--- What you will do ---
Once you reach the line that contains "Inoltre, il gruppo", retype it and every line after it exactly, ending with the last line of the entries.

--- Material for this exercise ---
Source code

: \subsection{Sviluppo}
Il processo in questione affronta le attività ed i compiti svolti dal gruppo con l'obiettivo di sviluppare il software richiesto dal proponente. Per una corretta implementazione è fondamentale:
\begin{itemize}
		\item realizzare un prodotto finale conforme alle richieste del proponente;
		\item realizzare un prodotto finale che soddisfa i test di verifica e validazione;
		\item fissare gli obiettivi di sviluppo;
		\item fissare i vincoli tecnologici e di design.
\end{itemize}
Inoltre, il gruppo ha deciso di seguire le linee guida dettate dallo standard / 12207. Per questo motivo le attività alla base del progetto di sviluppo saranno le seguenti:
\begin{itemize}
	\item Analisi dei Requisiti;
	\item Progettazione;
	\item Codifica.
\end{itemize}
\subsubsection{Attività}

--- Response area ---
Inoltre, il gruppo ha deciso di seguire le linee guida dettate dallo standard / 12207. Per questo motivo le attività alla base del progetto di sviluppo saranno le seguenti:
\begin{itemize}
	\item Analisi dei Requisiti;
	\item Progettazione;
	\item Codifica.
\end{itemize}
\subsubsection{Attività}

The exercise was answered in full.